> [DESCRIPTION OF THE TASK]
Copy out the lines of the material that include the string "fetch".

BEGIN DATA EXTRACTS

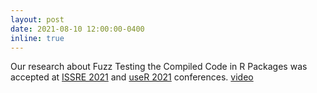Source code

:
 ```yaml
---
layout: post
date: 2021-08-10 12:00:00-0400
inline: true
---
```


Our research about Fuzz Testing the Compiled Code in R Packages was
accepted at [ISSRE 2021](https://ieeexplore.ieee.org/document/9700272) and [useR
2021](https://www.conftool.org/user2021/index.php?page=browseSessions&form_session=9#paperID123)
conferences.
[video](https://www.youtube.com/watch?v=LXyruwSo2K0&t=245s)
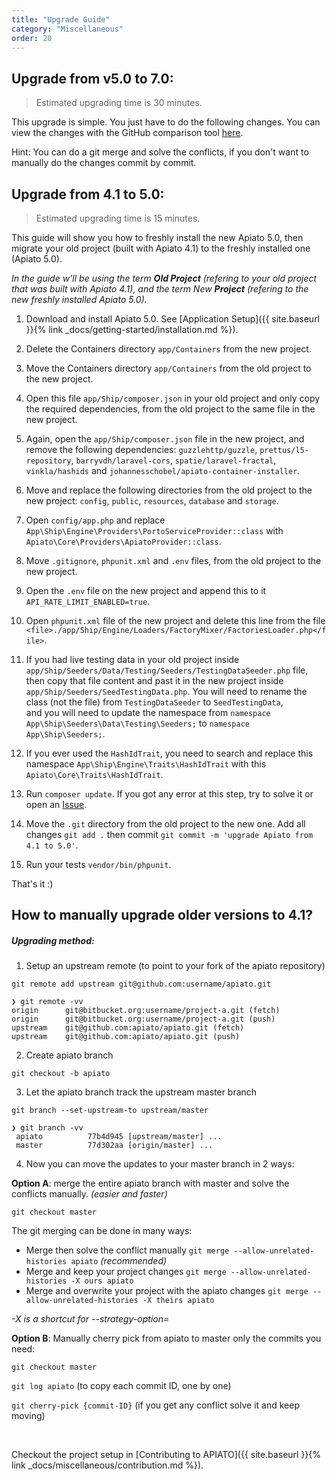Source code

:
 ```yaml
---
title: "Upgrade Guide"
category: "Miscellaneous"
order: 20
---
```


## Upgrade from v5.0 to 7.0:

> Estimated upgrading time is 30 minutes.

This upgrade is simple. You just have to do the following changes. 
You can view the changes with the GitHub comparison tool [here](https://github.com/apiato/apiato/compare/5.0...master).

Hint: You can do a git merge and solve the conflicts, if you don't want to manually do the changes commit by commit.

## Upgrade from 4.1 to 5.0:

> Estimated upgrading time is 15 minutes.


This guide will show you how to freshly install the new Apiato 5.0, then migrate your old project (built with Apiato 4.1) to the freshly installed one (Apiato 5.0).

*In the guide w'll be using the term **Old Project** (refering to your old project that was built with Apiato 4.1), and the term New **Project** (refering to the new freshly installed Apiato 5.0).*



1) Download and install Apiato 5.0. See [Application Setup]({{ site.baseurl }}{% link _docs/getting-started/installation.md %}).

2) Delete the Containers directory `app/Containers` from the new project.

3) Move the Containers directory `app/Containers` from the old project to the new project.

4) Open this file `app/Ship/composer.json` in your old project and only copy the required dependencies, from the old project to the same file in the new project.

5) Again, open the `app/Ship/composer.json` file in the new project, and remove the following dependencies: 
`guzzlehttp/guzzle`, `prettus/l5-repository`, `barryvdh/laravel-cors`, `spatie/laravel-fractal`, `vinkla/hashids` and `johannesschobel/apiato-container-installer`.

6) Move and replace the following directories from the old project to the new project: `config`, `public`, `resources`, `database` and `storage`.

7) Open `config/app.php` and replace `App\Ship\Engine\Providers\PortoServiceProvider::class` with `Apiato\Core\Providers\ApiatoProvider::class`.

8) Move `.gitignore`, `phpunit.xml` and `.env` files, from the old project to the new project.

9) Open the `.env` file on the new project and append this to it `API_RATE_LIMIT_ENABLED=true`.

10) Open `phpunit.xml` file of the new project and delete this line from the file `<file>./app/Ship/Engine/Loaders/FactoryMixer/FactoriesLoader.php</file>`.

11) If you had live testing data in your old project inside `app/Ship/Seeders/Data/Testing/Seeders/TestingDataSeeder.php` file, then copy that file content and past it in the new project inside `app/Ship/Seeders/SeedTestingData.php`. You will need to rename the class (not the file) from `TestingDataSeeder` to `SeedTestingData`,  
and you will need to update the namespace from `namespace App\Ship\Seeders\Data\Testing\Seeders;` to `namespace App\Ship\Seeders;`.

12) If you ever used the `HashIdTrait`, you need to search and replace this namespace `App\Ship\Engine\Traits\HashIdTrait` with this `Apiato\Core\Traits\HashIdTrait`.

13) Run `composer update`. If you got any error at this step, try to solve it or open an [Issue](https://github.com/apiato/apiato/issues).

14) Move the `.git` directory from the old project to the new one. Add all changes `git add .` then commit `git commit -m 'upgrade Apiato from 4.1 to 5.0'`. 

15) Run your tests `vendor/bin/phpunit`.

That's it :)








## How to manually upgrade older versions to 4.1?


##### Upgrading method:

1) Setup an upstream remote (to point to your fork of the apiato repository)

`git remote add upstream git@github.com:username/apiato.git`

```shell
❯ git remote -vv
origin      git@bitbucket.org:username/project-a.git (fetch)
origin      git@bitbucket.org:username/project-a.git (push)
upstream    git@github.com:apiato/apiato.git (fetch)
upstream    git@github.com:apiato/apiato.git (push)
```

2) Create apiato branch

`git checkout -b apiato`

3) Let the apiato branch track the upstream master branch

`git branch --set-upstream-to upstream/master`

```shell
❯ git branch -vv
 apiato          77b4d945 [upstream/master] ...
 master          77d302aa [origin/master] ...
```

4) Now you can move the updates to your master branch in 2 ways:


**Option A**: merge the entire apiato branch with master and solve the conflicts manually. *(easier and faster)*

`git checkout master`

The git merging can be done in many ways:

- Merge then solve the conflict manually `git merge --allow-unrelated-histories apiato` *(recommended)*
- Merge and keep your project changes `git merge --allow-unrelated-histories -X ours apiato`
- Merge and overwrite your project with the apiato changes `git merge --allow-unrelated-histories -X theirs apiato`


*-X is a shortcut for --strategy-option=*




**Option B**: Manually cherry pick from apiato to master only the commits you need:

`git checkout master`

`git log apiato`      (to copy each commit ID, one by one)

`git cherry-pick {commit-ID}`      (if you get any conflict solve it and keep moving)

<br>

Checkout the project setup in [Contributing to APIATO]({{ site.baseurl }}{% link _docs/miscellaneous/contribution.md %}).


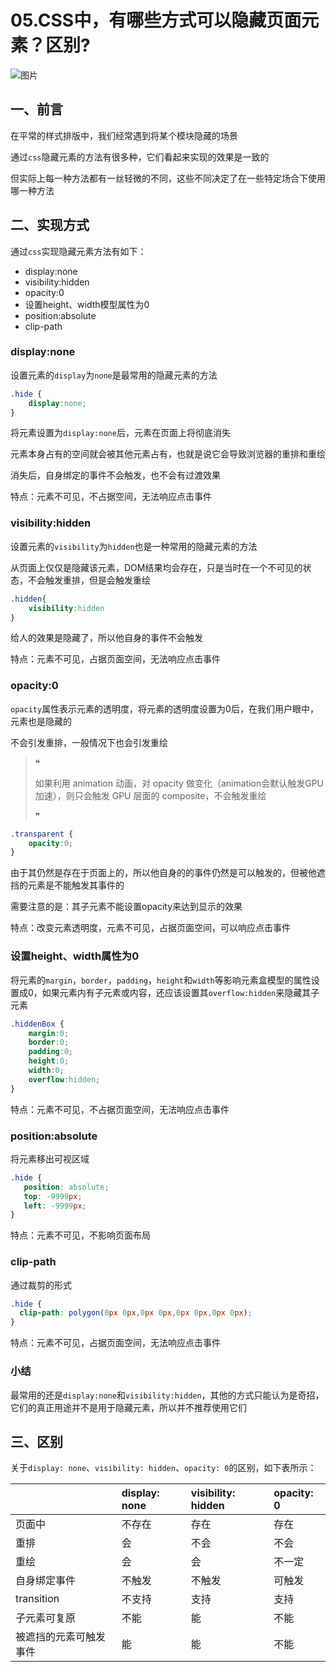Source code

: # 05.CSS中，有哪些方式可以隐藏页面元素？区别?



![图片](https://cdn.jsdelivr.net/gh/IceRain-mvc/cdn/img/640-20210928110944571)

## 一、前言

在平常的样式排版中，我们经常遇到将某个模块隐藏的场景

通过`css`隐藏元素的方法有很多种，它们看起来实现的效果是一致的

但实际上每一种方法都有一丝轻微的不同，这些不同决定了在一些特定场合下使用哪一种方法

## 二、实现方式

通过`css`实现隐藏元素方法有如下：

- display:none
- visibility:hidden
- opacity:0
- 设置height、width模型属性为0
- position:absolute
- clip-path

### display:none

设置元素的`display`为`none`是最常用的隐藏元素的方法

```css
.hide {
    display:none;
}
```

将元素设置为`display:none`后，元素在页面上将彻底消失

元素本身占有的空间就会被其他元素占有，也就是说它会导致浏览器的重排和重绘

消失后，自身绑定的事件不会触发，也不会有过渡效果

特点：元素不可见，不占据空间，无法响应点击事件

### visibility:hidden

设置元素的`visibility`为`hidden`也是一种常用的隐藏元素的方法

从页面上仅仅是隐藏该元素，DOM结果均会存在，只是当时在一个不可见的状态，不会触发重排，但是会触发重绘

```css
.hidden{
    visibility:hidden
}
```

给人的效果是隐藏了，所以他自身的事件不会触发

特点：元素不可见，占据页面空间，无法响应点击事件

### opacity:0

`opacity`属性表示元素的透明度，将元素的透明度设置为0后，在我们用户眼中，元素也是隐藏的

不会引发重排，一般情况下也会引发重绘

> ❝
>
> 如果利用 animation 动画，对 opacity 做变化（animation会默认触发GPU加速），则只会触发 GPU 层面的 composite，不会触发重绘
>
> ❞

```css
.transparent {
    opacity:0;
}
```

由于其仍然是存在于页面上的，所以他自身的的事件仍然是可以触发的，但被他遮挡的元素是不能触发其事件的

需要注意的是：其子元素不能设置opacity来达到显示的效果

特点：改变元素透明度，元素不可见，占据页面空间，可以响应点击事件

### 设置height、width属性为0

将元素的`margin`，`border`，`padding`，`height`和`width`等影响元素盒模型的属性设置成0，如果元素内有子元素或内容，还应该设置其`overflow:hidden`来隐藏其子元素

```css
.hiddenBox {
    margin:0;     
    border:0;
    padding:0;
    height:0;
    width:0;
    overflow:hidden;
}
```

特点：元素不可见，不占据页面空间，无法响应点击事件

### position:absolute

将元素移出可视区域

```css
.hide {
   position: absolute;
   top: -9999px;
   left: -9999px;
}
```

特点：元素不可见，不影响页面布局

### clip-path

通过裁剪的形式

```css
.hide {
  clip-path: polygon(0px 0px,0px 0px,0px 0px,0px 0px);
}
```

特点：元素不可见，占据页面空间，无法响应点击事件

### 小结

最常用的还是`display:none`和`visibility:hidden`，其他的方式只能认为是奇招，它们的真正用途并不是用于隐藏元素，所以并不推荐使用它们

## 三、区别

关于`display: none`、`visibility: hidden`、`opacity: 0`的区别，如下表所示：

|                        | display: none | visibility: hidden | opacity: 0 |
| :--------------------- | :------------ | :----------------- | :--------- |
| 页面中                 | 不存在        | 存在               | 存在       |
| 重排                   | 会            | 不会               | 不会       |
| 重绘                   | 会            | 会                 | 不一定     |
| 自身绑定事件           | 不触发        | 不触发             | 可触发     |
| transition             | 不支持        | 支持               | 支持       |
| 子元素可复原           | 不能          | 能                 | 不能       |
| 被遮挡的元素可触发事件 | 能            | 能                 | 不能       |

END DATA EXTRACTS

> [EXERCISE OUTPUT]
origin      git@bitbucket.org:username/project-a.git (fetch)
upstream    git@github.com:apiato/apiato.git (fetch)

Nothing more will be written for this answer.